At issue in the case was whether the bias-response teams that have been created at hundreds of universities chill speech on campus. Speech First has mounted similar challenges to bias-response teams at the University of Michigan, University of Texas and University of Central Florida.
The efforts at those schools, however, no longer exist after they reached settlement agreements with the group that eliminated the teams.
Speech First’s suit targets the response team at Indiana University, which created a Bias Response and Education initiative that includes a bias incident process. Through this initiative, students who witness or experience a “bias incident” are encouraged to submit a report to alert the school. The university defines a bias incident as “any conduct, speech, or expression, motivated in whole or in part by bias or prejudice meant to intimidate, demean, mock, degrade, marginalize, or threaten individuals or groups based on that individual or group’s actual or perceived identities.”
The university says that bias incident reports are reviewed by a team of university officials who may initiate conversations around the incident and impacted students; refer the reporter to appropriate campus offices; and refer the impacted students to support resources. The team also logs reported incidents and tracks them for trends, notifies campus leaders of ongoing bias incidents and educates the campus community about bias, according to its website.
The bias-response team does not take disciplinary action, conduct formal investigations or “impinge on free speech rights and academic freedom,” its website states.
Speech First brought its lawsuit against Indiana University in May 2024 on behalf of members at the school who are “politically conservative and hold views that are unpopular, controversial, and in the minority on campus,” according to court filings. One student, for example, believes that “sex is determined by biology” and transgender women shouldn’t be allowed to compete in women’s sports, the group said.
But Speech First said the students censor their speech because of Indiana University’s bias policy and fear they will be reported to the school for committing a bias incident.
The group asked a federal district court to block the university from enforcing its bias-incident policy and argued it violates students’ free speech rights. The court denied Speech First’s request for an injunction because of a ruling in a similar case involving the Bias Assessment and Incident Response Team at the University of Illinois at Urbana-Champaign.
In that case, the U.S. Court of Appeals for the 7th Circuit found that Speech First did not have the legal right to sue because the University of Illinois’ team didn’t have the power to formally punish students. The 7th Circuit said Speech First failed to demonstrate whether any student faced an “objectively reasonable chilling effect” on his or her speech.
The appeals court then upheld the district court’s decision in the case involving Indiana University, and Speech First appealed to the Supreme Court.
“Bias-response teams chill speech by creating a formalized system where students constantly monitor and anonymously report each other to the university,” the group’s lawyers told the Supreme Court in its petition. “The reputational damage from being labeled a bias offender is chilling too. As is the knowledge that officials are logging and investigating protected speech. “
The high court has considered the issue of bias-response teams at universities once before. In March 2024, the court ordered a federal appeals court to toss out a case challenging Virginia Tech’s bias intervention and response team policy, likely because it had been changed.

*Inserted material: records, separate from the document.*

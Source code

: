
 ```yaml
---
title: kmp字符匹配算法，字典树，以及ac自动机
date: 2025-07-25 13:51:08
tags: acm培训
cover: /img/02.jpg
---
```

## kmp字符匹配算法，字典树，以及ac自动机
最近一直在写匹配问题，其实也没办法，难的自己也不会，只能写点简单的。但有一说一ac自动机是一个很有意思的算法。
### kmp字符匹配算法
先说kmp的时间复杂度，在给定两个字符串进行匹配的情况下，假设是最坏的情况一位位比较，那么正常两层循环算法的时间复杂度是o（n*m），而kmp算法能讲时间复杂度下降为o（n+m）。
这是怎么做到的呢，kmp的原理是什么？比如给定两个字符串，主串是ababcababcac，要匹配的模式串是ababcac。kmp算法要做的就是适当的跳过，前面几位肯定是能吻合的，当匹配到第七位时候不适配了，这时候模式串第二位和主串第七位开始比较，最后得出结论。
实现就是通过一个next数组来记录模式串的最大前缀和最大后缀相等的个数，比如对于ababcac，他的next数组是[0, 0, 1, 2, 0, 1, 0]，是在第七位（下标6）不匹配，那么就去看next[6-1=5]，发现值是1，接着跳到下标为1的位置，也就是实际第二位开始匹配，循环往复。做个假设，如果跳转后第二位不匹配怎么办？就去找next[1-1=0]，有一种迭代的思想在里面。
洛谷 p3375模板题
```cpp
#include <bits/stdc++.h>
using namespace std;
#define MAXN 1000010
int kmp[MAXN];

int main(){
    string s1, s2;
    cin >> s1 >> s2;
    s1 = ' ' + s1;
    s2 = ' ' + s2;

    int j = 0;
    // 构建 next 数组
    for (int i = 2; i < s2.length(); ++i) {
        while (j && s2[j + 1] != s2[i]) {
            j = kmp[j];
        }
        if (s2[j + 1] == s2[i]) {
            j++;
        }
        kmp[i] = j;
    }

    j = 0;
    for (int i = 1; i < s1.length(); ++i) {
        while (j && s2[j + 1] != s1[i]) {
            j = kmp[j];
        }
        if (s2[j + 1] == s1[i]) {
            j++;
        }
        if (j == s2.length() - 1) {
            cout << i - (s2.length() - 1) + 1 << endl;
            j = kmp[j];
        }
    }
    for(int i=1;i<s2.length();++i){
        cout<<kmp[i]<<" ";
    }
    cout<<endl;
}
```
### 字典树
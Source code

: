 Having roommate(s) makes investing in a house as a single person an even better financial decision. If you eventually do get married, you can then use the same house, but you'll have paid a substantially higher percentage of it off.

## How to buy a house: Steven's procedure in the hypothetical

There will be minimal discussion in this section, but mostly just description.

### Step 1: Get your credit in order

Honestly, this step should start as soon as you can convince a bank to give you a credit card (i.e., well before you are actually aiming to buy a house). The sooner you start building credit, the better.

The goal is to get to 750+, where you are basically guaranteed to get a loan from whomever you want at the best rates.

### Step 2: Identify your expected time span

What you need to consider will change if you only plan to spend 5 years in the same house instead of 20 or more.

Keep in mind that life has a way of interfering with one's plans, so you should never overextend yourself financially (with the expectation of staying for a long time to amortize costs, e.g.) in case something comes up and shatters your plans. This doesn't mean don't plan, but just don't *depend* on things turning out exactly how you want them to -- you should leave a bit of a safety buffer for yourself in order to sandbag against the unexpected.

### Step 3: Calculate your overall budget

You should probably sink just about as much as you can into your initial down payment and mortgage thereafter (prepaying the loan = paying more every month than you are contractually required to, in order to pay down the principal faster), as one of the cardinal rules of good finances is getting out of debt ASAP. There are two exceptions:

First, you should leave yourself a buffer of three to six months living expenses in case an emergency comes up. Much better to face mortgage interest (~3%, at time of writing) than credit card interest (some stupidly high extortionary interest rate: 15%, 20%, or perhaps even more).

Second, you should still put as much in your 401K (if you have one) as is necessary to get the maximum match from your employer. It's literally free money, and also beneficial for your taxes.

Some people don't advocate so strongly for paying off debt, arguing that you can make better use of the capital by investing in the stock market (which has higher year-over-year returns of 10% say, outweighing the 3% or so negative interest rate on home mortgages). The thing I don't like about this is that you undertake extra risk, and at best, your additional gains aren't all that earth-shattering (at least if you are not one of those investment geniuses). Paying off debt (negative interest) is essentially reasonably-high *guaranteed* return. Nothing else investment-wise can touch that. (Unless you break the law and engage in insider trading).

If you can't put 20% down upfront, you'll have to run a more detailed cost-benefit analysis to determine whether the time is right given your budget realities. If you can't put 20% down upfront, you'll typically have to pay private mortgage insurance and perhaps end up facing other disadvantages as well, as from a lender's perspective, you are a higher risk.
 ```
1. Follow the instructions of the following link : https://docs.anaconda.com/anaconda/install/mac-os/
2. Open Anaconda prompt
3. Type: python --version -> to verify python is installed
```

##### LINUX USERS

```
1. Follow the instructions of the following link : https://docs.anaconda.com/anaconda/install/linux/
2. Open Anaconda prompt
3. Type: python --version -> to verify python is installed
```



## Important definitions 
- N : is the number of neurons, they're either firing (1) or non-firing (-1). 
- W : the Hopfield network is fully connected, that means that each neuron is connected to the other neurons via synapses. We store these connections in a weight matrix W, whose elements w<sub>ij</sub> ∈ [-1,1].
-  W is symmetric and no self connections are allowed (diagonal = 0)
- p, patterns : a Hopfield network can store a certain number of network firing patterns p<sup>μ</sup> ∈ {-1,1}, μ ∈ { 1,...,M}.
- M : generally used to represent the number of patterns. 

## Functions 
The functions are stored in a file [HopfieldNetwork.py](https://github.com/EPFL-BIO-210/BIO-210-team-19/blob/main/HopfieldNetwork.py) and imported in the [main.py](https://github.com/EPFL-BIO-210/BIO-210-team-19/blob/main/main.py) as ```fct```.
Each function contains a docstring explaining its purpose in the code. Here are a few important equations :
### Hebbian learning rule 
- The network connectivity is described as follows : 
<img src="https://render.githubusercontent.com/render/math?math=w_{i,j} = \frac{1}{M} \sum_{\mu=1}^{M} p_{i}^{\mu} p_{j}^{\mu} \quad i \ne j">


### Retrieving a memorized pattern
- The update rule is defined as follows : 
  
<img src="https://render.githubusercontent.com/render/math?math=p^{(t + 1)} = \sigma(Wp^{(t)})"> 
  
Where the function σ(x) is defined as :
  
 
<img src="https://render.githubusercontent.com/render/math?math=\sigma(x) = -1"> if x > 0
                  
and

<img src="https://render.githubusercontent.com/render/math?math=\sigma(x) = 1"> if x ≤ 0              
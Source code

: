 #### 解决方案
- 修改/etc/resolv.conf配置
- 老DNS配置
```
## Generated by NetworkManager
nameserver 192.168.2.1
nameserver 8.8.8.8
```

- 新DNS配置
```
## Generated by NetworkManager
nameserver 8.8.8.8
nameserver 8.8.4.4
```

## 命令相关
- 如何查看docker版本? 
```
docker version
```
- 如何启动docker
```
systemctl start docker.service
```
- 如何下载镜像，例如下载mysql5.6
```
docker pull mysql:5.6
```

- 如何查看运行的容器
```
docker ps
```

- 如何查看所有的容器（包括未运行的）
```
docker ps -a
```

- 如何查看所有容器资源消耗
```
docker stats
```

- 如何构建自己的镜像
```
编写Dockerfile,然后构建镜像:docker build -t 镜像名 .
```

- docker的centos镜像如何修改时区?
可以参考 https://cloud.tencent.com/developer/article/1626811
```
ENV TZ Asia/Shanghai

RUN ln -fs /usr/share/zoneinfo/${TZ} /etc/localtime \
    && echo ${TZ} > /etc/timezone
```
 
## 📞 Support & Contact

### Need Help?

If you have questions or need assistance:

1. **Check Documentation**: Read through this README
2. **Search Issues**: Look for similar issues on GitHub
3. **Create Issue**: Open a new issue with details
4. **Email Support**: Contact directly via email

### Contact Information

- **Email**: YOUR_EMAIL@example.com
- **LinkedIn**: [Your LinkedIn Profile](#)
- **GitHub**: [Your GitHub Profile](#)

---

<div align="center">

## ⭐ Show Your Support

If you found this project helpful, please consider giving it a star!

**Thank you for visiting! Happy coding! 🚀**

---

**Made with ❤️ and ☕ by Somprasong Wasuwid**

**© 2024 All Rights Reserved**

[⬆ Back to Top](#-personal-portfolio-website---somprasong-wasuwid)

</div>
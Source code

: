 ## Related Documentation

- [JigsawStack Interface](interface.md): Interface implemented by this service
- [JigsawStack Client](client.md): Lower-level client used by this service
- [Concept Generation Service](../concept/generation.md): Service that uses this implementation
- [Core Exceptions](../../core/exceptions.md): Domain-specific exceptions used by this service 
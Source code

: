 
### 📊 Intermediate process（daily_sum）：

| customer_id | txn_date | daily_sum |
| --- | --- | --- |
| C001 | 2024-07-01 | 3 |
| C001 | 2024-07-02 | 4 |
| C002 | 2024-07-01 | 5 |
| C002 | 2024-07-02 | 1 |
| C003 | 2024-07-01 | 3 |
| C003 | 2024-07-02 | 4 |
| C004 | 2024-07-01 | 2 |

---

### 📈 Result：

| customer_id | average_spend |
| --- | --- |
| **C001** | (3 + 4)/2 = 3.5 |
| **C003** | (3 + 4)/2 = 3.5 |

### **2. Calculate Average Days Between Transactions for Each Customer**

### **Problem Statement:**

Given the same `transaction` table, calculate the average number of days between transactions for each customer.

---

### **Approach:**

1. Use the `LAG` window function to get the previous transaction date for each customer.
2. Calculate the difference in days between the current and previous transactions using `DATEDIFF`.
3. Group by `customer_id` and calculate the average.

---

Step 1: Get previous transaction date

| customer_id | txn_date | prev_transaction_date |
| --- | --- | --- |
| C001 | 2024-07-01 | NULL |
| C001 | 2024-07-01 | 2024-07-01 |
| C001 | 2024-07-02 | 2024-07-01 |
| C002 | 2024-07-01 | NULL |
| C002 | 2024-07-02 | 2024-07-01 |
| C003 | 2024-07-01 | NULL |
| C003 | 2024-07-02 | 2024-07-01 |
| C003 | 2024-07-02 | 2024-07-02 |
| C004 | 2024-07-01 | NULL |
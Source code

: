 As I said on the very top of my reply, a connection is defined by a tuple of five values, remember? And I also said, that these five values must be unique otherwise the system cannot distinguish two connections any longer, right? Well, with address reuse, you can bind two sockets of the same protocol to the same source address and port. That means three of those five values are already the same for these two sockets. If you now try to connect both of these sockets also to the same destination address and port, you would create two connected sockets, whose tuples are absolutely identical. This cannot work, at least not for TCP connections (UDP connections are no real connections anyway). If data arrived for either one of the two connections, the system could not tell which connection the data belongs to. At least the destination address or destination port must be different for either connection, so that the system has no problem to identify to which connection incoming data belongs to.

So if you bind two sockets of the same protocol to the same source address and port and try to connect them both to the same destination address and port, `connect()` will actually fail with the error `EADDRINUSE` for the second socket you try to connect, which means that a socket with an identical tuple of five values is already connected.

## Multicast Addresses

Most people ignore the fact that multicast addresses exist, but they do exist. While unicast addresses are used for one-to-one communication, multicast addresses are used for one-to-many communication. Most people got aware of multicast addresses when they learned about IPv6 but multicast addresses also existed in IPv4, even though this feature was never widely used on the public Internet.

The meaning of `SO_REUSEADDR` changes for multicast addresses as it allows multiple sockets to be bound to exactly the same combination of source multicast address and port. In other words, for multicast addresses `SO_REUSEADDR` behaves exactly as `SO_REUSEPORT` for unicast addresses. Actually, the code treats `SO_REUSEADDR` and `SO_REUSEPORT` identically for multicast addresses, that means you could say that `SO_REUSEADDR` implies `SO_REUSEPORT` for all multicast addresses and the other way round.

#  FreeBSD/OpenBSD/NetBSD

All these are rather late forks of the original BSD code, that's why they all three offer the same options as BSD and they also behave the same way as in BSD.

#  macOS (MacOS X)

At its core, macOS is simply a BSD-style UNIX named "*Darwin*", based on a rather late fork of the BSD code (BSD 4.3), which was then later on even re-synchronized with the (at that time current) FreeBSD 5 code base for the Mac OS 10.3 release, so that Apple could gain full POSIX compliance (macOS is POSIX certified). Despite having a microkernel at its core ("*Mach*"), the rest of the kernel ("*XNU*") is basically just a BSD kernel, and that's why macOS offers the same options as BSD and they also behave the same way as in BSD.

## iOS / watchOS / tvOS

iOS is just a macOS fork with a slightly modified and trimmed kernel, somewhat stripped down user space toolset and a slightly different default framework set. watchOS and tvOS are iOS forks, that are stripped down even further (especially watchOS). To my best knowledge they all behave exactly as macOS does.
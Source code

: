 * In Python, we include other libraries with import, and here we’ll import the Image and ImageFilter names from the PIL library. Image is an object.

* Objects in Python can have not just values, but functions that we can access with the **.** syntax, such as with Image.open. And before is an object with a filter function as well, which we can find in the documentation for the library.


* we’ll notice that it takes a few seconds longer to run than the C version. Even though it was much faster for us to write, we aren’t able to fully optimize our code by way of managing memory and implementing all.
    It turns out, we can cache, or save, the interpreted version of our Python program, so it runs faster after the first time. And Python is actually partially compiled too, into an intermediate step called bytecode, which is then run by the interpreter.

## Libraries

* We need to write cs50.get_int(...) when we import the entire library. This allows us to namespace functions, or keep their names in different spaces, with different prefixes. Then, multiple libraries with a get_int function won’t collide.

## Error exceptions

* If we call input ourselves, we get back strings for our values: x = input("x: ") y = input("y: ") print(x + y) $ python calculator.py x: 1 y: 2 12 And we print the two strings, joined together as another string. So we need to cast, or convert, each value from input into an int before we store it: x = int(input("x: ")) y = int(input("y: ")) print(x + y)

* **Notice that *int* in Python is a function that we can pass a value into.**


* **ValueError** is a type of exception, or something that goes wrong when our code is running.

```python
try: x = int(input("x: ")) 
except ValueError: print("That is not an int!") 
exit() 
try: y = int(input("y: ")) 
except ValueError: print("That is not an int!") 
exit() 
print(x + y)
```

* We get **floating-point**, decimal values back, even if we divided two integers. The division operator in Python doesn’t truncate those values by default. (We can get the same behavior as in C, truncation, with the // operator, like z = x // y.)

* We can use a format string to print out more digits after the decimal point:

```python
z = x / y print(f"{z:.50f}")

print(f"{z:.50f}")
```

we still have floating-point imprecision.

But two justices, Thomas and Alito, said they would have agreed to hear that case.
“This petition presents a high-stakes issue for our nation’s system of higher education,” Thomas wrote in an opinion joined by Alito. “Until we resolve it, there will be a patchwork of First Amendment rights on college campuses: Students in part of the country may pursue challenges to their universities’ policies, while students in other parts have no recourse and are potentially pressured to avoid controversial speech to escape their universities’ scrutiny and condemnation.”